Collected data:
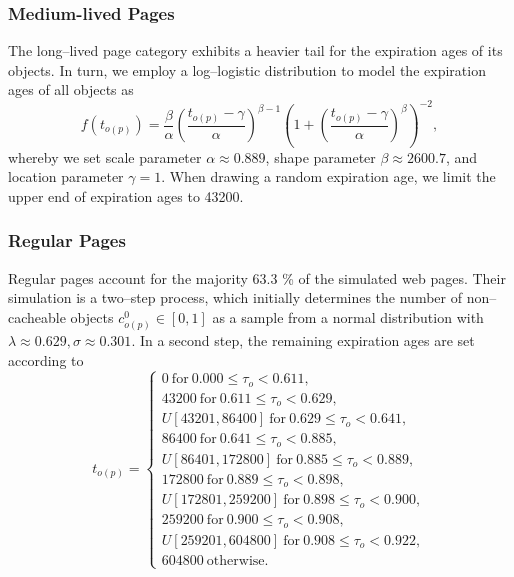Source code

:\subsubsection{Medium-lived Pages}
The long--lived page category exhibits a heavier tail for the expiration ages of its objects.
In turn, we employ a log--logistic distribution to model the expiration ages of all objects as 
\begin{equation}
f(t_{o(p)})=\frac{\beta}{\alpha} \left(\frac{t_{o(p)}-\gamma}{\alpha}\right)^{\beta-1}\left(1+\left(\frac{t_{o(p)}-\gamma}{\alpha}\right)^\beta\right)^{-2},
\end{equation}
whereby we set scale parameter $\alpha \approx 0.889 $, shape parameter $\beta \approx 2600.7$, and location parameter $\gamma=1$. 
When drawing a random expiration age, we limit the upper end of expiration ages to 43200.

\subsubsection{Regular Pages}
Regular pages account for the majority 63.3 \% of the simulated web pages. 
Their simulation is a two--step process, which initially determines the number of non--cacheable objects $c^0_{o(p)} \in [0,1]$ as a sample from a normal distribution with $\lambda \approx 0.629, \sigma \approx 0.301$.
In a second step, the remaining expiration ages are set according to 
\begin{equation*}
t_{o(p)} =
\begin{cases}
	0	~\mathrm{for}~	0.000	\le \tau_o <	0.611,                \\
	43200	~\mathrm{for}~	0.611	\le \tau_o <	0.629,            \\
	U[43201,86400]	~\mathrm{for}~	0.629	\le \tau_o <	0.641,   \\
	86400	~\mathrm{for}~	0.641	\le \tau_o <	0.885,            \\
	U[86401,172800]	~\mathrm{for}~	0.885	\le \tau_o <	0.889,  \\
	172800	~\mathrm{for}~	0.889	\le \tau_o <	0.898,           \\
	U[172801,259200]	~\mathrm{for}~	0.898	\le\tau_o <	0.900, \\
	259200	~\mathrm{for}~	0.900	\le \tau_o <	0.908,          \\
	U[259201,604800]	~\mathrm{for}~	0.908	\le \tau_o <	0.922, \\
	604800	~\mathrm{otherwise}.
\end{cases}
\end{equation*}

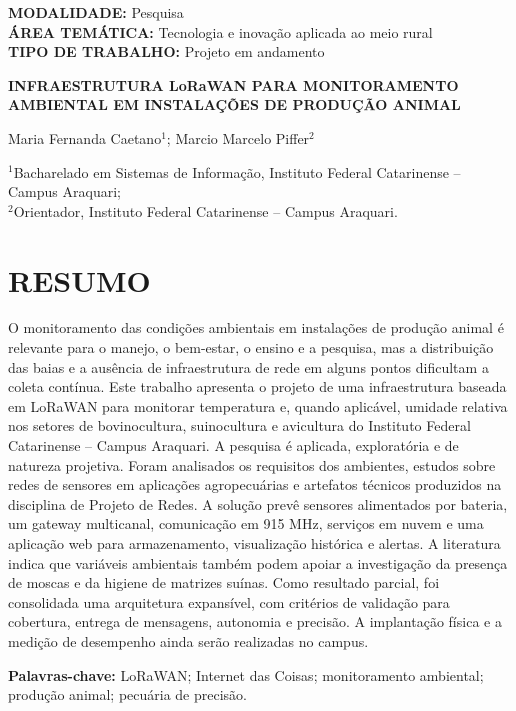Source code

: \documentclass[12pt,a4paper]{article}
\begin{document}
\begin{center}
\textbf{MODALIDADE:} Pesquisa\\
\textbf{ÁREA TEMÁTICA:} Tecnologia e inovação aplicada ao meio rural\\
\textbf{TIPO DE TRABALHO:} Projeto em andamento

\vspace{0.7cm}
\textbf{INFRAESTRUTURA LoRaWAN PARA MONITORAMENTO AMBIENTAL EM INSTALAÇÕES DE PRODUÇÃO ANIMAL}

\vspace{0.2cm}
Maria Fernanda Caetano$^{1}$; Marcio Marcelo Piffer$^{2}$

\smallskip
\small $^{1}$Bacharelado em Sistemas de Informação, Instituto Federal Catarinense -- Campus Araquari;\\
$^{2}$Orientador, Instituto Federal Catarinense -- Campus Araquari.
\end{center}

\section*{RESUMO}
O monitoramento das condições ambientais em instalações de produção animal é relevante para o manejo, o bem-estar, o ensino e a pesquisa, mas a distribuição das baias e a ausência de infraestrutura de rede em alguns pontos dificultam a coleta contínua. Este trabalho apresenta o projeto de uma infraestrutura baseada em LoRaWAN para monitorar temperatura e, quando aplicável, umidade relativa nos setores de bovinocultura, suinocultura e avicultura do Instituto Federal Catarinense -- Campus Araquari. A pesquisa é aplicada, exploratória e de natureza projetiva. Foram analisados os requisitos dos ambientes, estudos sobre redes de sensores em aplicações agropecuárias e artefatos técnicos produzidos na disciplina de Projeto de Redes. A solução prevê sensores alimentados por bateria, um gateway multicanal, comunicação em 915 MHz, serviços em nuvem e uma aplicação web para armazenamento, visualização histórica e alertas. A literatura indica que variáveis ambientais também podem apoiar a investigação da presença de moscas e da higiene de matrizes suínas. Como resultado parcial, foi consolidada uma arquitetura expansível, com critérios de validação para cobertura, entrega de mensagens, autonomia e precisão. A implantação física e a medição de desempenho ainda serão realizadas no campus.

\noindent\textbf{Palavras-chave:} LoRaWAN; Internet das Coisas; monitoramento ambiental; produção animal; pecuária de precisão.
\end{document}
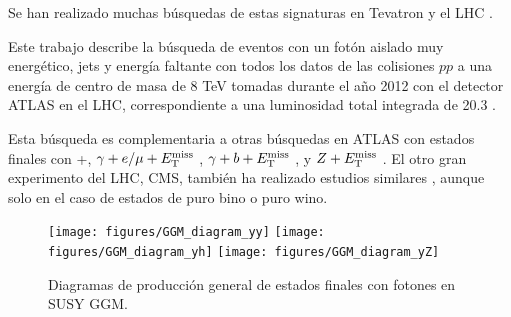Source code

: 

Se han realizado muchas búsquedas de estas signaturas en Tevatron
\cite{Abazov:2007ag,Buescher:2005he} y el LHC \cite{Aad:2012zza,
  Aad:2012jva,Aad:2011kz,Aad2012519,leptonphoton7,Chatrchyan:2011wc,
  Chatrchyan:2011ah,tagkey2015503}.

Este trabajo describe la búsqueda de eventos con un fotón aislado muy
energético, jets y energía faltante con todos los datos de las colisiones
$pp$ a una energía de centro de masa de 8 TeV tomadas durante el a\~no
2012 con el detector ATLAS en el LHC, correspondiente a una luminosidad
total integrada de 20.3 \ifb.

Esta búsqueda es complementaria a otras búsquedas en ATLAS con estados finales con
\gam\gam+\etmiss \cite{Aad2012519,ATLAS-CONF-2014-001}, $\gamma+e/\mu+E_{\mathrm{T}}^{\mathrm{miss}}$ \cite{ATLAS-CONF-2012-144},
$\gamma+b+E_{\mathrm{T}}^{\mathrm{miss}}$ \cite{Aad:2012jva}, y $Z+E_{\mathrm{T}}^{\mathrm{miss}}$ \cite{ATLAS-CONF-2012-152}. El otro gran experimento del
LHC, CMS, también ha realizado estudios similares \cite{CMS-PAS-SUS-12-018,CMS-PAS-SUS-14-004}, aunque solo
en el caso de estados de puro bino o puro wino. %

\begin{figure}[h!]
  \centering
  \texttt{[image: figures/GGM\_diagram\_yy]}
  \texttt{[image: figures/GGM\_diagram\_yh]}
  \texttt{[image: figures/GGM\_diagram\_yZ]}
  \caption{Diagramas de producción general de estados finales con
    fotones en SUSY GGM.}
  \label{fig:GGM_diagrams}
\end{figure}
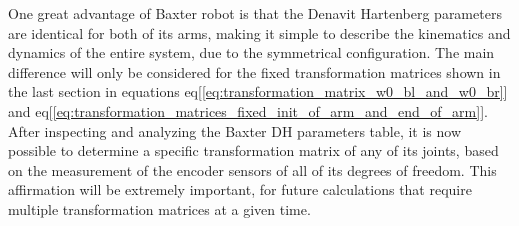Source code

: \documentclass[11pt]{report} %
\begin{document}
\begin{table}[H]
\begin{center}
\caption{\label{tab:dh_params} Denavit Hartenberg Parameters for the arms of Baxter robot. Adapted from \citep{cite_denativ_hartenberg}.}
\end{center}
\end{table}

One great advantage of Baxter robot is that the Denavit Hartenberg parameters are identical for both of its arms, making it simple to describe the kinematics and dynamics of the entire system, due to the symmetrical configuration. The main difference will only be considered for the fixed transformation matrices shown in the last section in equations eq[\ref{eq:transformation_matrix_w0_bl_and_w0_br}] and eq[\ref{eq:transformation_matrices_fixed_init_of_arm_and_end_of_arm}].\\

After inspecting and analyzing the Baxter DH parameters table, it is now possible to determine a specific transformation matrix of any of its joints, based on the measurement of the encoder sensors of all of its degrees of freedom. This affirmation will be extremely important, for future calculations that require multiple transformation matrices at a given time.\\ 
\end{document}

* To do *
In your copy, include no pictures, but reproduce all records exactly.

* Worked solution *
Source code

:\subsubsection{Medium-lived Pages}
The long--lived page category exhibits a heavier tail for the expiration ages of its objects.
In turn, we employ a log--logistic distribution to model the expiration ages of all objects as 
\begin{equation}
f(t_{o(p)})=\frac{\beta}{\alpha} \left(\frac{t_{o(p)}-\gamma}{\alpha}\right)^{\beta-1}\left(1+\left(\frac{t_{o(p)}-\gamma}{\alpha}\right)^\beta\right)^{-2},
\end{equation}
whereby we set scale parameter $\alpha \approx 0.889 $, shape parameter $\beta \approx 2600.7$, and location parameter $\gamma=1$. 
When drawing a random expiration age, we limit the upper end of expiration ages to 43200.

\subsubsection{Regular Pages}
Regular pages account for the majority 63.3 \% of the simulated web pages. 
Their simulation is a two--step process, which initially determines the number of non--cacheable objects $c^0_{o(p)} \in [0,1]$ as a sample from a normal distribution with $\lambda \approx 0.629, \sigma \approx 0.301$.
In a second step, the remaining expiration ages are set according to 
\begin{equation*}
t_{o(p)} =
\begin{cases}
	0	~\mathrm{for}~	0.000	\le \tau_o <	0.611,                \\
	43200	~\mathrm{for}~	0.611	\le \tau_o <	0.629,            \\
	U[43201,86400]	~\mathrm{for}~	0.629	\le \tau_o <	0.641,   \\
	86400	~\mathrm{for}~	0.641	\le \tau_o <	0.885,            \\
	U[86401,172800]	~\mathrm{for}~	0.885	\le \tau_o <	0.889,  \\
	172800	~\mathrm{for}~	0.889	\le \tau_o <	0.898,           \\
	U[172801,259200]	~\mathrm{for}~	0.898	\le\tau_o <	0.900, \\
	259200	~\mathrm{for}~	0.900	\le \tau_o <	0.908,          \\
	U[259201,604800]	~\mathrm{for}~	0.908	\le \tau_o <	0.922, \\
	604800	~\mathrm{otherwise}.
\end{cases}
\end{equation*}

Source code

: \documentclass[12pt,a4paper]{article}
\begin{document}
\begin{center}
\textbf{MODALIDADE:} Pesquisa\\
\textbf{ÁREA TEMÁTICA:} Tecnologia e inovação aplicada ao meio rural\\
\textbf{TIPO DE TRABALHO:} Projeto em andamento

\vspace{0.7cm}
\textbf{INFRAESTRUTURA LoRaWAN PARA MONITORAMENTO AMBIENTAL EM INSTALAÇÕES DE PRODUÇÃO ANIMAL}

\vspace{0.2cm}
Maria Fernanda Caetano$^{1}$; Marcio Marcelo Piffer$^{2}$

\smallskip
\small $^{1}$Bacharelado em Sistemas de Informação, Instituto Federal Catarinense -- Campus Araquari;\\
$^{2}$Orientador, Instituto Federal Catarinense -- Campus Araquari.
\end{center}

\section*{RESUMO}
O monitoramento das condições ambientais em instalações de produção animal é relevante para o manejo, o bem-estar, o ensino e a pesquisa, mas a distribuição das baias e a ausência de infraestrutura de rede em alguns pontos dificultam a coleta contínua. Este trabalho apresenta o projeto de uma infraestrutura baseada em LoRaWAN para monitorar temperatura e, quando aplicável, umidade relativa nos setores de bovinocultura, suinocultura e avicultura do Instituto Federal Catarinense -- Campus Araquari. A pesquisa é aplicada, exploratória e de natureza projetiva. Foram analisados os requisitos dos ambientes, estudos sobre redes de sensores em aplicações agropecuárias e artefatos técnicos produzidos na disciplina de Projeto de Redes. A solução prevê sensores alimentados por bateria, um gateway multicanal, comunicação em 915 MHz, serviços em nuvem e uma aplicação web para armazenamento, visualização histórica e alertas. A literatura indica que variáveis ambientais também podem apoiar a investigação da presença de moscas e da higiene de matrizes suínas. Como resultado parcial, foi consolidada uma arquitetura expansível, com critérios de validação para cobertura, entrega de mensagens, autonomia e precisão. A implantação física e a medição de desempenho ainda serão realizadas no campus.

\noindent\textbf{Palavras-chave:} LoRaWAN; Internet das Coisas; monitoramento ambiental; produção animal; pecuária de precisão.
\end{document}
Source code

: 

Se han realizado muchas búsquedas de estas signaturas en Tevatron
\cite{Abazov:2007ag,Buescher:2005he} y el LHC \cite{Aad:2012zza,
  Aad:2012jva,Aad:2011kz,Aad2012519,leptonphoton7,Chatrchyan:2011wc,
  Chatrchyan:2011ah,tagkey2015503}.

Este trabajo describe la búsqueda de eventos con un fotón aislado muy
energético, jets y energía faltante con todos los datos de las colisiones
$pp$ a una energía de centro de masa de 8 TeV tomadas durante el a\~no
2012 con el detector ATLAS en el LHC, correspondiente a una luminosidad
total integrada de 20.3 \ifb.

Esta búsqueda es complementaria a otras búsquedas en ATLAS con estados finales con
\gam\gam+\etmiss \cite{Aad2012519,ATLAS-CONF-2014-001}, $\gamma+e/\mu+E_{\mathrm{T}}^{\mathrm{miss}}$ \cite{ATLAS-CONF-2012-144},
$\gamma+b+E_{\mathrm{T}}^{\mathrm{miss}}$ \cite{Aad:2012jva}, y $Z+E_{\mathrm{T}}^{\mathrm{miss}}$ \cite{ATLAS-CONF-2012-152}. El otro gran experimento del
LHC, CMS, también ha realizado estudios similares \cite{CMS-PAS-SUS-12-018,CMS-PAS-SUS-14-004}, aunque solo
en el caso de estados de puro bino o puro wino. %

\begin{figure}[h!]
  \centering
  \texttt{[image: figures/GGM\_diagram\_yy]}
  \texttt{[image: figures/GGM\_diagram\_yh]}
  \texttt{[image: figures/GGM\_diagram\_yZ]}
  \caption{Diagramas de producción general de estados finales con
    fotones en SUSY GGM.}
  \label{fig:GGM_diagrams}
\end{figure}
Source code

: \documentclass[11pt]{report} %
\begin{document}
\begin{table}[H]
\begin{center}
\caption{\label{tab:dh_params} Denavit Hartenberg Parameters for the arms of Baxter robot. Adapted from \citep{cite_denativ_hartenberg}.}
\end{center}
\end{table}

One great advantage of Baxter robot is that the Denavit Hartenberg parameters are identical for both of its arms, making it simple to describe the kinematics and dynamics of the entire system, due to the symmetrical configuration. The main difference will only be considered for the fixed transformation matrices shown in the last section in equations eq[\ref{eq:transformation_matrix_w0_bl_and_w0_br}] and eq[\ref{eq:transformation_matrices_fixed_init_of_arm_and_end_of_arm}].\\

After inspecting and analyzing the Baxter DH parameters table, it is now possible to determine a specific transformation matrix of any of its joints, based on the measurement of the encoder sensors of all of its degrees of freedom. This affirmation will be extremely important, for future calculations that require multiple transformation matrices at a given time.\\ 
\end{document}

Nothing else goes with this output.